We, therefore, the representatives of the United States of America, in General Congress assembled, appealing to the Supreme Judge of the world for the rectitude of our intentions, do, in the name and by the authority of the good people of these colonies solemnly publish and declare, That these United Colonies are, and of right ought to be, FREE AND INDEPENDENT STATES; that they are absolved from all allegiance to the British crown and that all political connection between them and the state of Great Britain is, and ought to be, totally dissolved; and that, as free and independent states, they have full power to levy war, conclude peace, contract alliances, establish commerce, and do all other acts and things which independent states may of right do. And for the support of this declaration, with a firm reliance on the protection of Divine Providence, we mutually pledge to each other our lives, our fortunes, and our sacred honor.
[Signed by] JOHN HANCOCK [President]
ROBT. TREAT PAINE,
CHARLES CARROLL of Carrollton.
RICHARD HENRY LEE,
THS. NELSON, JR.,
FRANCIS LIGHTFOOT LEE,
THOS. HAYWARD, JUNR.,
THOMAS LYNCH, JUNR.,
NOTE: Mr. Ferdinand Jefferson, Keeper of the Rolls in the Department of State, at Washington, says: “The names of the signers are spelt above as in the facsimile of the original, but the punctuation of them is not always the same; neither do the names of the States appear in the facsimile of the original. The names of the signers of each State are grouped together in the facsimile of the original, except the name of Matthew Thornton, which follows that of Oliver Wolcott.” (Revised Statutes of the United States, 2d edition, 1878, p. 6.)
The Constitution of the United States of America
By the Constitutional Convention of the United States of America
[U.S. Constitution. The Avalon Project. 2008. http://avalon.law.yale.edu/18th_century/usconst.asp. Used with permission of The Avalon Project.]
We, the people of the United States, in order to form a more perfect Union, establish justice, insure domestic tranquility, provide for the common defense, promote the general welfare, and secure the blessings of liberty to ourselves and our posterity, do ordain and establish this Constitution for the United States of America.
All legislative powers herein granted shall be vested in a Congress of the United States, which shall consist of a Senate and House of Representatives.
1. The House of Representatives shall be composed of members chosen every second year by the people of the several States, and the elector in each State shall have the qualifications requisite for electors of the most numerous branch of the State Legislature.
2. No person shall be a Representative who shall not have attained the age of twenty-five years, and been seven years a Citizen of the United States, and who shall not, when elected, be an inhabitant of that State in which he shall be chosen.
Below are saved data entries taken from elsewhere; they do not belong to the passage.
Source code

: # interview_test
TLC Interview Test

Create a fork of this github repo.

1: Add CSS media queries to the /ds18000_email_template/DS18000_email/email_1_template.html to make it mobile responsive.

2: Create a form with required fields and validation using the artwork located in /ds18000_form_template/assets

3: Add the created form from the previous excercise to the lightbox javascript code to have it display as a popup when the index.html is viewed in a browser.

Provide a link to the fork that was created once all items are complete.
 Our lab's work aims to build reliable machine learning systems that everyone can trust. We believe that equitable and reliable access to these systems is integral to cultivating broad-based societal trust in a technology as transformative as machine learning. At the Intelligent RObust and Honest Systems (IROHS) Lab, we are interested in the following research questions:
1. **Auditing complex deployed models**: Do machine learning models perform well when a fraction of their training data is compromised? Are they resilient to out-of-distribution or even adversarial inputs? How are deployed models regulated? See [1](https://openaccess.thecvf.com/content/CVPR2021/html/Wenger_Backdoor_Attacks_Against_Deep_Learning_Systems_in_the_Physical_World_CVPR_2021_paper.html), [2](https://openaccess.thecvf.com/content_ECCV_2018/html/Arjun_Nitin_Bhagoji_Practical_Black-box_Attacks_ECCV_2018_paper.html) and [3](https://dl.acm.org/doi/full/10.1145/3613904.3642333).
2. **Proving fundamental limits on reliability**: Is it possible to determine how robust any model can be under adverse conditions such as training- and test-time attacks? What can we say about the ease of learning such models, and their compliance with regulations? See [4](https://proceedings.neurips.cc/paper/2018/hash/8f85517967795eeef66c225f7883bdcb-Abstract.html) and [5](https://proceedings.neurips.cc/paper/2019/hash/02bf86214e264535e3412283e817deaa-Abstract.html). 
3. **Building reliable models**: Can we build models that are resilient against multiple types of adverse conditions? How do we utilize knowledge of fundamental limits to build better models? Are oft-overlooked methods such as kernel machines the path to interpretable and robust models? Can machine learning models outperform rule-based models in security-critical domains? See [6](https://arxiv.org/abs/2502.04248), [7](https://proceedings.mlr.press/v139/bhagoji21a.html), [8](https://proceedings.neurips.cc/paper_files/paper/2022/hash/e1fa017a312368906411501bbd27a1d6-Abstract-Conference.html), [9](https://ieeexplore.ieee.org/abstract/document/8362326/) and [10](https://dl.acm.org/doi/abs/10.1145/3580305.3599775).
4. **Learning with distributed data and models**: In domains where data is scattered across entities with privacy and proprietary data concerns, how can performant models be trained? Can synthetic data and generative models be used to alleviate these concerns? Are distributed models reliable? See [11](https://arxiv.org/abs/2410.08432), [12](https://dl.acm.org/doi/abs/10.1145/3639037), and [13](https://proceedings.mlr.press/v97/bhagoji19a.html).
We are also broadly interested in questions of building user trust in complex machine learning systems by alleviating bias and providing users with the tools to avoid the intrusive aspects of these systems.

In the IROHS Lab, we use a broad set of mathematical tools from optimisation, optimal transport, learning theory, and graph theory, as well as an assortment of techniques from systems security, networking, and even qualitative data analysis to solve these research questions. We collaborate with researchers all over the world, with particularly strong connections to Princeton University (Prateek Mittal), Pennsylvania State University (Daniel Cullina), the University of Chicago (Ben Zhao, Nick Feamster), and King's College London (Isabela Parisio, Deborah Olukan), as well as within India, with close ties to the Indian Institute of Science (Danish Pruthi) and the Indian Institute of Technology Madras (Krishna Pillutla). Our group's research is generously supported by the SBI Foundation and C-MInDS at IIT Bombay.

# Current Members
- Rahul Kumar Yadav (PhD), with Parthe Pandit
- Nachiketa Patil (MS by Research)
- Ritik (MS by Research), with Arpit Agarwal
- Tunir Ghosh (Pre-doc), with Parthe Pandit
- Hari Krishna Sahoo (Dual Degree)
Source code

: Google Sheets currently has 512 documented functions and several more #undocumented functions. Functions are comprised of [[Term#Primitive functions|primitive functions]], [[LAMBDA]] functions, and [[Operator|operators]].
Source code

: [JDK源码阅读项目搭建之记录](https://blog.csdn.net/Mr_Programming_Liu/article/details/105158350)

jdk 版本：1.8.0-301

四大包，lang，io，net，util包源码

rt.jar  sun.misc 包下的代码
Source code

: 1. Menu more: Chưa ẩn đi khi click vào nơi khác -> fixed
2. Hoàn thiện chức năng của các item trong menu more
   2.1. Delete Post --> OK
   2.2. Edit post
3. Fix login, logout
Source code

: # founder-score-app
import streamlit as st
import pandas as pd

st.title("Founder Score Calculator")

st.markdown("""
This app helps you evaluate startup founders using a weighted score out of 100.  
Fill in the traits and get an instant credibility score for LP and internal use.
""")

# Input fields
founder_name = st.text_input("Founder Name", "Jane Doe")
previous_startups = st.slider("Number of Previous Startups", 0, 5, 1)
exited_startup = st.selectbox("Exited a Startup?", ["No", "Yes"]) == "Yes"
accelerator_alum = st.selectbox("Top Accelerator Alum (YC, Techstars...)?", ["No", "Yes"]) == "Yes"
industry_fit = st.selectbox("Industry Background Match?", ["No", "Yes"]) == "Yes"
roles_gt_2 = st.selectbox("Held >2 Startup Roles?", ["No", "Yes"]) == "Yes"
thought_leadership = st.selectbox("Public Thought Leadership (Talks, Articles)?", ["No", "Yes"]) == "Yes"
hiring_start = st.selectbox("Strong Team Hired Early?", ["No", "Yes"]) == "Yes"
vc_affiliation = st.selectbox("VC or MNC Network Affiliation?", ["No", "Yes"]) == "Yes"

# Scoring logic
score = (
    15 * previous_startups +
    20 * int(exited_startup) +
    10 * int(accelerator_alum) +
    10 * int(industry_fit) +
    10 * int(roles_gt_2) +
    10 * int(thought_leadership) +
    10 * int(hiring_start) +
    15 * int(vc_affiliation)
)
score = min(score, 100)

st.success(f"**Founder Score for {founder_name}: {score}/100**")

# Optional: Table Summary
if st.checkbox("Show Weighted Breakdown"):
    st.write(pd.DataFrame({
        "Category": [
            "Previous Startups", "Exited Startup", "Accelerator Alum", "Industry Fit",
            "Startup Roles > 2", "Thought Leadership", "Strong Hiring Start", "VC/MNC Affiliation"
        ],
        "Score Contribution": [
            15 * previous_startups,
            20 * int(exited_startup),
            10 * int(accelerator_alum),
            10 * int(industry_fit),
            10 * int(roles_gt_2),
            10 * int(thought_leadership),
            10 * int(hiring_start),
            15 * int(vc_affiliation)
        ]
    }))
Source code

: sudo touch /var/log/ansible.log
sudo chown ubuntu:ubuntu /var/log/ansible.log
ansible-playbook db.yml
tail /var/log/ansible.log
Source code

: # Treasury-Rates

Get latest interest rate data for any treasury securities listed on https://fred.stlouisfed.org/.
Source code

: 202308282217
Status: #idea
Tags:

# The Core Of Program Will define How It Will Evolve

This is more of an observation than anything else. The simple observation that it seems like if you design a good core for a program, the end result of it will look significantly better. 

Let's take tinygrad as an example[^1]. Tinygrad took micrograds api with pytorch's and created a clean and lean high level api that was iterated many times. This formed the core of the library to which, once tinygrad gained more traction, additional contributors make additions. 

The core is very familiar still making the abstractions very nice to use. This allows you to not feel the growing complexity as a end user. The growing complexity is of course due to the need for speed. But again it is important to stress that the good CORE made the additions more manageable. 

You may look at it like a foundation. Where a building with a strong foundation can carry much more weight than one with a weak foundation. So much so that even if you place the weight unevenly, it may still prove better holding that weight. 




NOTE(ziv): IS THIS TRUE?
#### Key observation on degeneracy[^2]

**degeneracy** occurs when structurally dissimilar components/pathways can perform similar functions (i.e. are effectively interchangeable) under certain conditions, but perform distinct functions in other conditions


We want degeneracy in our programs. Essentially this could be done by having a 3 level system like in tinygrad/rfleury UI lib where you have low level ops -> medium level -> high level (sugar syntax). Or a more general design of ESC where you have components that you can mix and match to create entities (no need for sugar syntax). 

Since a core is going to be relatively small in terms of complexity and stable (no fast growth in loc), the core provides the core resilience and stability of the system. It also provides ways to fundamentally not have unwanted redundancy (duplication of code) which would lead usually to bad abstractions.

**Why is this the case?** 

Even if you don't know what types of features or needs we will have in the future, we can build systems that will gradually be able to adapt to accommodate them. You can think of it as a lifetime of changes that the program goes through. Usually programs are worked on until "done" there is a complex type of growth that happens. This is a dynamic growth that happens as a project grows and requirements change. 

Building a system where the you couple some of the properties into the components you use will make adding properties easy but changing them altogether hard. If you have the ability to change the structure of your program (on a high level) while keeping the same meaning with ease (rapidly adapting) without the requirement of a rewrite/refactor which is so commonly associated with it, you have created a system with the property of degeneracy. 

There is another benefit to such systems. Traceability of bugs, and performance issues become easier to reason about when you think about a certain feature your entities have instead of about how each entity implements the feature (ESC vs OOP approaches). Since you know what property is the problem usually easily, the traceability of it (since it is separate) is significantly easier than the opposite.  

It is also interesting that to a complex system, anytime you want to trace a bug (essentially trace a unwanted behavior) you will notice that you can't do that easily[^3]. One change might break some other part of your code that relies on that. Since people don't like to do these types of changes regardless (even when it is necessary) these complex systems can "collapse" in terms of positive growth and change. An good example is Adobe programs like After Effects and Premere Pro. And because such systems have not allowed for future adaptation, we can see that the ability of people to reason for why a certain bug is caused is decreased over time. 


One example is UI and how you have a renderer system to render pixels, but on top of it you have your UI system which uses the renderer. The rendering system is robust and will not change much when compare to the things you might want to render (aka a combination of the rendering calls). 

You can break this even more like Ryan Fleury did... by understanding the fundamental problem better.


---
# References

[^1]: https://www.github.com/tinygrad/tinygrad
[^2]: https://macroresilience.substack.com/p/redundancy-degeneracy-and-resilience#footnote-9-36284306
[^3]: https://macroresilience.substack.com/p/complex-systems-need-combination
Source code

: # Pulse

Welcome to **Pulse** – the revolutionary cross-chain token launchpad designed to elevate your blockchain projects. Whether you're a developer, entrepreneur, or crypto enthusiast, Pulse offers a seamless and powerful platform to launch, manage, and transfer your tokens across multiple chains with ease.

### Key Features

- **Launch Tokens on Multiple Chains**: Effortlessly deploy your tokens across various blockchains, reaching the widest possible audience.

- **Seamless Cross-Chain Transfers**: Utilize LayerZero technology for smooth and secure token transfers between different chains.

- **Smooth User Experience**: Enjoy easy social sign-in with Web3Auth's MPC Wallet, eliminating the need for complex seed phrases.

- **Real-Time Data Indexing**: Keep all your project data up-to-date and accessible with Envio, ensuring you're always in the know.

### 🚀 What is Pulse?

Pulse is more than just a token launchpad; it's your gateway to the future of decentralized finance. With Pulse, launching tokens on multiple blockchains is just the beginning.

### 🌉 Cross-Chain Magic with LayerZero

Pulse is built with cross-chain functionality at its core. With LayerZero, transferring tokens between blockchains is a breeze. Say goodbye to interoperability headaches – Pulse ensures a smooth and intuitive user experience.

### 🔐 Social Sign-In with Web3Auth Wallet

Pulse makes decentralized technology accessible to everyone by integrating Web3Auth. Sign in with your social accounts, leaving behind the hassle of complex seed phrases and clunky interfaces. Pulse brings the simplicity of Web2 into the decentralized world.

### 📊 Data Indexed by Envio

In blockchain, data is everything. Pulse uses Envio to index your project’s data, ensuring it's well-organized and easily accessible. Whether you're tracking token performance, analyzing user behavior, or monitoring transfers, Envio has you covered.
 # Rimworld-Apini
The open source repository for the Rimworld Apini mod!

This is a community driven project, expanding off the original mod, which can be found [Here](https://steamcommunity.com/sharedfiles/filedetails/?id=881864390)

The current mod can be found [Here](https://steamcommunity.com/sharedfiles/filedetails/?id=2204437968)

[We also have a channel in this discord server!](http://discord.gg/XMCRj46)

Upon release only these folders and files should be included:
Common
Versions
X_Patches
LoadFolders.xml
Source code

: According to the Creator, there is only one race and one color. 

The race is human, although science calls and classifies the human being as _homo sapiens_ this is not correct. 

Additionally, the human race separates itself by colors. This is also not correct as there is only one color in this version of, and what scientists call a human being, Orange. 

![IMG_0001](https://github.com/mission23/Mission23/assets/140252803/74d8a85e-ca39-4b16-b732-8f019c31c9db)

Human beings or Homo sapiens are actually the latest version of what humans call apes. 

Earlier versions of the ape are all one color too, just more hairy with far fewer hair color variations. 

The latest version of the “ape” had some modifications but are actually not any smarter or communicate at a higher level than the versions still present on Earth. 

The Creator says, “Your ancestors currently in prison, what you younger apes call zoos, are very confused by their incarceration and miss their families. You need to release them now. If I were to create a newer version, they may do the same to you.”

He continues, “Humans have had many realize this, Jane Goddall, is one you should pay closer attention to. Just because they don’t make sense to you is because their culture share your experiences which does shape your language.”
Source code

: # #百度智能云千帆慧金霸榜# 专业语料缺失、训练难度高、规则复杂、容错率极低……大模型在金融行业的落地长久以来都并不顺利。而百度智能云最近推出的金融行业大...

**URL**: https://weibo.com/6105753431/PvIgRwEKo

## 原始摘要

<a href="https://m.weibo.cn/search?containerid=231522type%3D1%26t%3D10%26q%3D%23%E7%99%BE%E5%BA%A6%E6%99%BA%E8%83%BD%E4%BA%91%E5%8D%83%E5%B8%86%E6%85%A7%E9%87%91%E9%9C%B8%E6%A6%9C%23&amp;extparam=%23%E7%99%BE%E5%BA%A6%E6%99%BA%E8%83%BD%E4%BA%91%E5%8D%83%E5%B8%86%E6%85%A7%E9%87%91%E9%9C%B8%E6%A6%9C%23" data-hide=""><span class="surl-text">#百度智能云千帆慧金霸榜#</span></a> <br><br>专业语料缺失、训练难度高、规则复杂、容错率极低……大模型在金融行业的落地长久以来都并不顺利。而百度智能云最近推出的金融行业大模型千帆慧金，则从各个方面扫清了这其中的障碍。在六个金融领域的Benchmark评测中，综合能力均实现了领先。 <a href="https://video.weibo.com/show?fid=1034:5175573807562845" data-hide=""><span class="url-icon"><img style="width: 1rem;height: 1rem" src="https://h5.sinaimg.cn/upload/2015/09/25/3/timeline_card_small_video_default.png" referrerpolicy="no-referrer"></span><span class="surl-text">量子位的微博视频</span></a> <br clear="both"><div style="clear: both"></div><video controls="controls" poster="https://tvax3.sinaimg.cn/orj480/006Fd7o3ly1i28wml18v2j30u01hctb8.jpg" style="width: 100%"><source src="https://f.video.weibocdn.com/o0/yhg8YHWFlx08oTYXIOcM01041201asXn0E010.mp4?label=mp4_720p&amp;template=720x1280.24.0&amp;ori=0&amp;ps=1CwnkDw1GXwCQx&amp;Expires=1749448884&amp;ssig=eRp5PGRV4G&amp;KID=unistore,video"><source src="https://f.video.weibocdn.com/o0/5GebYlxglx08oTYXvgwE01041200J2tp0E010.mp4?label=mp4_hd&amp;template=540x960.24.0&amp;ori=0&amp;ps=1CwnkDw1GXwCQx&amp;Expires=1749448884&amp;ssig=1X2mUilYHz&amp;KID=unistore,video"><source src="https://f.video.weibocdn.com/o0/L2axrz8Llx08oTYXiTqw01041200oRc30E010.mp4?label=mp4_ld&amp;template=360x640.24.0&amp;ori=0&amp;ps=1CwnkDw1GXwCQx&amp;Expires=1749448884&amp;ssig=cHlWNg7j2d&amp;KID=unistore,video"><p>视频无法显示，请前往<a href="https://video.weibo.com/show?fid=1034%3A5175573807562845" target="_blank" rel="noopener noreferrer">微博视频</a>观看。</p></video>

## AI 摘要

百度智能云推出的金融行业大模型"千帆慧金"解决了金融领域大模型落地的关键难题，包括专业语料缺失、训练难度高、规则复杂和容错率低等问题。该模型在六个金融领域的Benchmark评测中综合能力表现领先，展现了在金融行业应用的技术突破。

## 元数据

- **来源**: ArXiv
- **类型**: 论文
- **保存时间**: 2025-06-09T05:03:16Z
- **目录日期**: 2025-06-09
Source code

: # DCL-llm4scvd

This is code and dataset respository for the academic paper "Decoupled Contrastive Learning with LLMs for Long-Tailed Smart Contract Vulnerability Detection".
3. Representatives and direct taxes shall be apportioned among the several States which may be included within this Union, according to their respective numbers, which shall be determined by adding the whole number of free persons, including those bound to service for a term of years, and excluding Indians not taxed, three-fifths of all other persons.(The previous sentence was superseded by Amendment XIV). The actual enumeration shall be made within three years after the first meeting of the Congress of the United States, and within every subsequent term of ten years, in such manner as they shall by law direct. The number of Representatives shall not exceed one for every thirty thousand, but each State shall have at least one Representative; and until such enumeration shall be made, the State of New Hampshire shall be entitled to choose three, Massachusetts eight, Rhode Island and Providence Plantations one, Connecticut five, New York six, New Jersey four, Pennsylvania eight, Delaware one, Maryland six, Virginia ten, North Carolina five, South Carolina five, and Georgia three.
4. When vacancies happen in the representation from any State, the Executive Authority thereof shall issue writs of election to fill such vacancies.
5. The House of Representatives shall choose their Speaker and other officers; and shall have the sole power of impeachment
1. The Senate of the United States shall be composed of two Senators from each State, (chosen by the Legislature thereof,) (The preceding five words were superseded by Amendment XVII) for six years; and each Senator shall have one vote.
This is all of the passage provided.